(Dis)fluency markers in dementia: how much can errors tell us?
-
1
University of Barcelona, Department of Catalan and General Linguistics, Spain
-
2
Hospital General de Hospitalet de Llobregat, Neurology Service, Spain
Background: Fluency is both a diagnostic criterion and a clinical label inherited by the field of dementia from cerebrovascular aphasia. As the multidimensional entity it is it has no clear working definition for diagnosis since its different components can be traced back to distinct functional networks and brain areas. For instance, the former nonfluent variant of Primary Progressive Aphasia (PPA) now subsumes the agrammatic/nonfluent (PPA-nf) and the logopenic (PPA-L) subtypes. While the former is in need of redefinition after the discovery of Primary Progressive Apraxia and the persisting difficulties in describing frank agrammatism, the latter has been questioned due to its pathological link to Alzheimer’s Dementia (AD), a condition that also exhibits linguistic deficits (Leyton & Ballard, 2016). Mild Cognitive Impairment (MCI) - especially its multifocal type- also displays linguistic impairments and has been linked to dementia, especially the temporomesial type with AD. Given its clinical heterogeneity the identification of differential profiles could be key for the early diagnosis of specific dementia aetiologies. However, speech production and fluency measures seem to offer low test-retest reliability in these populations, especially in short speech samples (Ahmed, Haigh, de Jager & Garrard, 2013), raising doubts about their diagnostic and descriptive value even in the face of perceived disfluency and/or incipient communicative impairment.
Procedure: Samples of picture-based oral narratives by Spanish-speaking participants were transcribed using multi-layer annotation accounting for different language levels with an ad-hoc system for disfluency labelling and pause distribution reporting. The cohort included 13 mildly-impaired AD patients, 15 amnestic-temporomesial(aMCIa) and 24 amnestic-executive (aMCIb) MCI subjects, as well as 4 PPA-nf and 10 PPA-L patients in the mild to moderate stages, and 11 healthy elderly controls (HC). The occurrence of false starts, repetitions, repaired sequences, abandoned structures, automatisms, perseverations and echolalia as well as intra-clausal and intra-phrasal pauses was evaluated and compared to other linguistic measures in order to find differential performance patterns.

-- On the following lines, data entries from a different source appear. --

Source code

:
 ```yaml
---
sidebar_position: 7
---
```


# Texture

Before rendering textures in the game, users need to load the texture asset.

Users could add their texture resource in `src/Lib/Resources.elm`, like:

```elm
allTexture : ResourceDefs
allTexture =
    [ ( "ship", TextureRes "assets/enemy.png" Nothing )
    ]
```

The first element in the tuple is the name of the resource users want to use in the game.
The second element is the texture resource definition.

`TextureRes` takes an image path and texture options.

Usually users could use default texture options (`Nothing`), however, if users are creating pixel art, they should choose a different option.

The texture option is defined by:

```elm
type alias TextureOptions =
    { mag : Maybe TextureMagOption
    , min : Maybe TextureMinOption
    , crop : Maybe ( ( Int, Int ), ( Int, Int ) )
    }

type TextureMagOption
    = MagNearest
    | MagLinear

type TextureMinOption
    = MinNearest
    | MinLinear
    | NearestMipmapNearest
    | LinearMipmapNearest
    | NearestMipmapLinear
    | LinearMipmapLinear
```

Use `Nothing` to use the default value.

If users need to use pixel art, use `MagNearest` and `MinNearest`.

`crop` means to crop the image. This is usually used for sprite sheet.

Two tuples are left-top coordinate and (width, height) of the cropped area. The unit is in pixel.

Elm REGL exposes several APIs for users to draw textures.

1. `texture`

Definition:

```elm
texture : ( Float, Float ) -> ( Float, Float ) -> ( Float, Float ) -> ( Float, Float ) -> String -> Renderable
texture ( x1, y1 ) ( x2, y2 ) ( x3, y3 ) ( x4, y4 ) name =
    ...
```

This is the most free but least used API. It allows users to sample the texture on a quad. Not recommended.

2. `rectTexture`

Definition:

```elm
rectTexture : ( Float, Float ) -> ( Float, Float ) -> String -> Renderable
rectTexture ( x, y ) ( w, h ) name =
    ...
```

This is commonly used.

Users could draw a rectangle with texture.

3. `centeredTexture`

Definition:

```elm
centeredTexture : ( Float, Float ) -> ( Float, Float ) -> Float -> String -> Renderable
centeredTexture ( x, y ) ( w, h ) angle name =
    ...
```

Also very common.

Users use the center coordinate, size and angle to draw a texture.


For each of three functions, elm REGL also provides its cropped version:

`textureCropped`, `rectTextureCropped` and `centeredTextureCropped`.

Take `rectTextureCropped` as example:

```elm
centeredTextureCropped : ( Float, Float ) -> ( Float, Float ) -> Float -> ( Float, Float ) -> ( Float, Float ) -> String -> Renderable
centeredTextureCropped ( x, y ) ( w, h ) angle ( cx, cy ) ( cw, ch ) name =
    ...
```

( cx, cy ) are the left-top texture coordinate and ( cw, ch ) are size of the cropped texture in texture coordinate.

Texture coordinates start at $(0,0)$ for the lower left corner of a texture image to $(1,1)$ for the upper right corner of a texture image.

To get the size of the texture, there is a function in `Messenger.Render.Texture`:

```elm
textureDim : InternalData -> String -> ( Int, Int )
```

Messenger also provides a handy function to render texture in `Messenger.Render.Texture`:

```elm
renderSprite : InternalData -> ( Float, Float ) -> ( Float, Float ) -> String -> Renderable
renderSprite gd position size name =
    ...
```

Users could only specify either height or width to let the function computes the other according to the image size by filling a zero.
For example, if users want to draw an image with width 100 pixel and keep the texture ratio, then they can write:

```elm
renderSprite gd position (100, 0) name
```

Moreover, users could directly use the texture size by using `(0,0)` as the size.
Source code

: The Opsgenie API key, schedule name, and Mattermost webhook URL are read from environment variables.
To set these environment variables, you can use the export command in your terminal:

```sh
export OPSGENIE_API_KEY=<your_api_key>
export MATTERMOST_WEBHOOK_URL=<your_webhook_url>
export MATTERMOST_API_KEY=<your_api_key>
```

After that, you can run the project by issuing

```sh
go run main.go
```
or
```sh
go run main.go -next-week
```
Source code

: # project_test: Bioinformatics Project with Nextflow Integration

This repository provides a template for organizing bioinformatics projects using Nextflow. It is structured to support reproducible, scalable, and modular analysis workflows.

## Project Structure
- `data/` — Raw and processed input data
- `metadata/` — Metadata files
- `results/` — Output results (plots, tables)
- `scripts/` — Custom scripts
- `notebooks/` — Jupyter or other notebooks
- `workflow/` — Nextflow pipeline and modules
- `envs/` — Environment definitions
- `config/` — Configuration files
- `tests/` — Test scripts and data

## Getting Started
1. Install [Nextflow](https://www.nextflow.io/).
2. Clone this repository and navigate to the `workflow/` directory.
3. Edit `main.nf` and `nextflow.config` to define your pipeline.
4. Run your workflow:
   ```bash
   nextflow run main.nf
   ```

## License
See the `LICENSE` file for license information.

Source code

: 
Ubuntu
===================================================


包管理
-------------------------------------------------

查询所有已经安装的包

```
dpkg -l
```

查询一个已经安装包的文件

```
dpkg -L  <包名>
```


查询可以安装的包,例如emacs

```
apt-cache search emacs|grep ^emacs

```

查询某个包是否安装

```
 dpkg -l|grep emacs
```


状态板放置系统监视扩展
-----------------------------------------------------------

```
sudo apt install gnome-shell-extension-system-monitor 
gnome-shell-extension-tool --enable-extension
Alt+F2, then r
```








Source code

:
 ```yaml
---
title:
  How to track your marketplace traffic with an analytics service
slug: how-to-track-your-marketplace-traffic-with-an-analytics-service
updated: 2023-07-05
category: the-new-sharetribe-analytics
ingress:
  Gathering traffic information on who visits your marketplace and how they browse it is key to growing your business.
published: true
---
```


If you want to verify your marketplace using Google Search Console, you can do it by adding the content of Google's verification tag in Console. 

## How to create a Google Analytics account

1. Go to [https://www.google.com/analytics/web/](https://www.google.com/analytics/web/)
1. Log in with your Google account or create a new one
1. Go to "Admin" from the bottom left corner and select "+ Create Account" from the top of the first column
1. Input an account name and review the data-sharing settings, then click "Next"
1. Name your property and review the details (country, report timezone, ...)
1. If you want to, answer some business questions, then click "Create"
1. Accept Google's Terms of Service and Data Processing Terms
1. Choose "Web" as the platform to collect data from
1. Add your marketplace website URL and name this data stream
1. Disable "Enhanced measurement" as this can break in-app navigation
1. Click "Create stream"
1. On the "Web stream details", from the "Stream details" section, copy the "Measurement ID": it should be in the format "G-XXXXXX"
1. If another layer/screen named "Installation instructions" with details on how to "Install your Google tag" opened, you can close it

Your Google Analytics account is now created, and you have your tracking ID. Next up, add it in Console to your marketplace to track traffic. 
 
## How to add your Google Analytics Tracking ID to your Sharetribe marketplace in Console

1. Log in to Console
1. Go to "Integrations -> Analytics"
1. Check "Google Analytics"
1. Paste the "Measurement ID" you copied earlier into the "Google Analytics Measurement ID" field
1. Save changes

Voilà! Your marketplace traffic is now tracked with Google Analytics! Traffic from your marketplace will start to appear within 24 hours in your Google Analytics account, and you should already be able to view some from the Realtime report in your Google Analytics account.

Results: Compared to HC and aMCIb subjects APP-nf participants exhibited the classic disfluent pattern with a significant disfluency rate, particularly in repetition and false start counts, combined with a greater number of intra-clausal pauses and less correct words. APP-L individuals showed a disfluent pattern with repaired sequences, lexical and semantic paraphasias and phonological errors, in addition to an also significantly high intra-clausal pause rate. Participants with AD displayed a longer total silence time and more pauses, alongside a significant number of lexico-semantic paraphasias. aMCIa patients performed similarly but lexical and semantic errors were the only statistically significant parameters.
Conclusion: Disfluency markers proved more useful than classic measures for describing group performance and their correlations with linguistic indexes (fig.2) indeed seem to reveal differential (dis)fluency patterns that can be related to specific functional circuits. aMCIa subjects show incipient linguistic deficits in an almost comparable rate and distribution to those of AD participants, which could be pre-dementia signs related to early memory loss. This calls for a closer look into lexico-semantic and speech planning deficits as they could be linked to temporo-parietal damage in the early stages of pre-clinical dementia.
Acknowledgements
This work is partially supported by La Caixa Foundation through a PhD grant awarded to P.P.D.
References
Ahmed, S., Haigh, A.-M. F., de Jager, C. a, & Garrard, P. (2013). Connected speech as a marker of disease progression in autopsy-proven Alzheimer’s disease. Brain : A Journal of Neurology, 136(Pt 12), 3727–37.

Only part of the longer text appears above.